Okta began trading on the Nasdaq this morning, after raising $187 million in its IPO. The San Francisco-based company priced at the top of its offering range, giving it a fully-diluted market value of nearly $2.4 billion. Shares were already up more than 30% at mid-day.
What it does: Okta is focused on identity management for companies, with cloud-based software that lets employees securely connect with applications and devices. The business model is traditional SaaS ― get subscribers and then try to reap those recurring revenues by limiting churn.
Why now? Co-founder and CEO Todd McKinnon tells Axios that the company has "been ready for a while to go public, in terms of growth and scale, but we waited a bit longer because last year people were looking at companies with high growth but high cash burn differently than they are today."
Finances: Okta's revenue has nearly doubled over each of the past two years, most recently from $86 million in 2015 to $160 million in 2016. Net losses have also grown, albeit at a lower rate (most recently $76.3 million to $86.5 million).

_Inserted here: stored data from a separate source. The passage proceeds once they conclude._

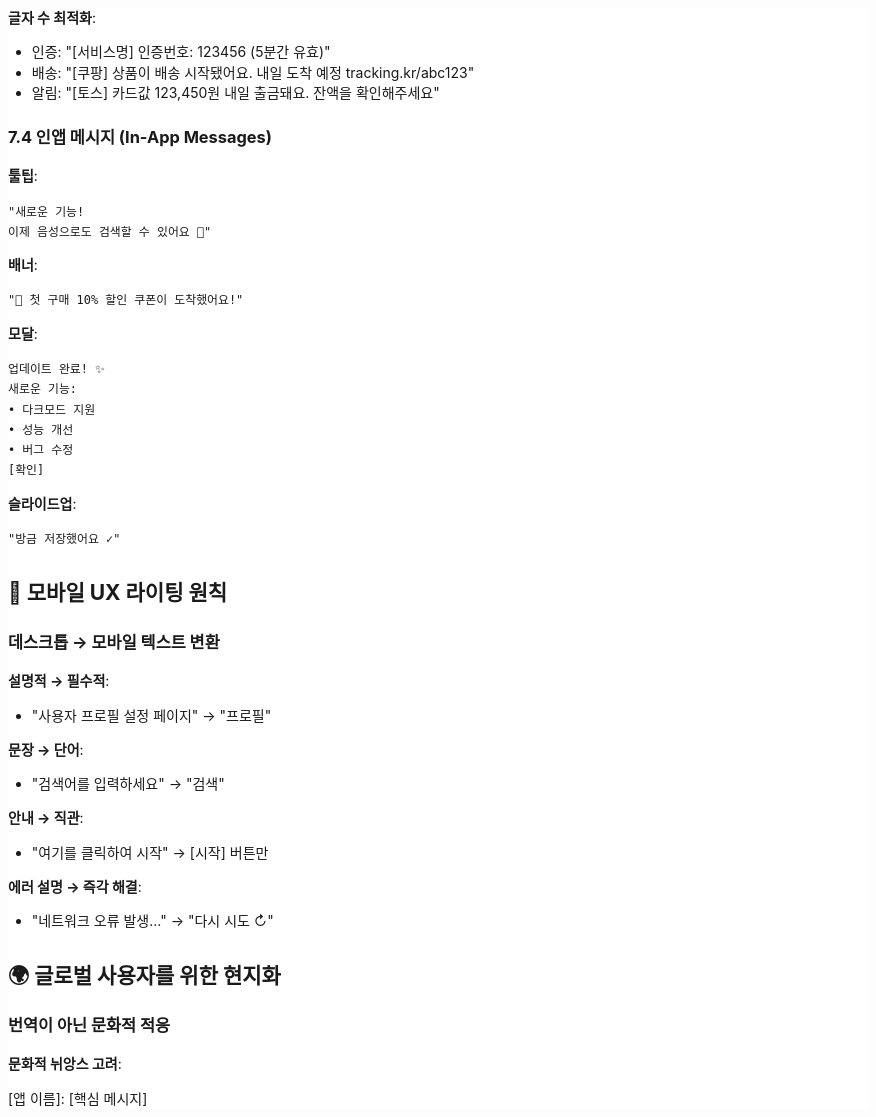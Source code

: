 **글자 수 최적화**:
- 인증: "[서비스명] 인증번호: 123456 (5분간 유효)"
- 배송: "[쿠팡] 상품이 배송 시작됐어요. 내일 도착 예정 tracking.kr/abc123"
- 알림: "[토스] 카드값 123,450원 내일 출금돼요. 잔액을 확인해주세요"

### 7.4 인앱 메시지 (In-App Messages)

**툴팁**:
```
"새로운 기능! 
이제 음성으로도 검색할 수 있어요 🎤"
```

**배너**:
```
"🎁 첫 구매 10% 할인 쿠폰이 도착했어요!"
```

**모달**:
```
업데이트 완료! ✨
새로운 기능:
• 다크모드 지원
• 성능 개선
• 버그 수정
[확인]
```

**슬라이드업**:
```
"방금 저장했어요 ✓"
```

## 📱 모바일 UX 라이팅 원칙

### 데스크톱 → 모바일 텍스트 변환

**설명적 → 필수적**:
- "사용자 프로필 설정 페이지" → "프로필"

**문장 → 단어**:
- "검색어를 입력하세요" → "검색"

**안내 → 직관**:
- "여기를 클릭하여 시작" → [시작] 버튼만

**에러 설명 → 즉각 해결**:
- "네트워크 오류 발생..." → "다시 시도 ↻"

## 🌍 글로벌 사용자를 위한 현지화

### 번역이 아닌 문화적 적응

**문화적 뉘앙스 고려**:


[앱 이름]: [핵심 메시지]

Investment history: Okta had raised around $230 million in VC funding from firms like Sequoia Capital (21.2% pre-IPO stake), Andreessen Horowitz (19.6%), Greylock (16.9%), Khosla Ventures (8.1%) and Floodgate. Its most recent private valuation was around $1.2 billion. McKinnon says the company was fortunate to not have complicated structure on any of its venture rounds. "It gave us some flexibility on pricing that other companies don't have."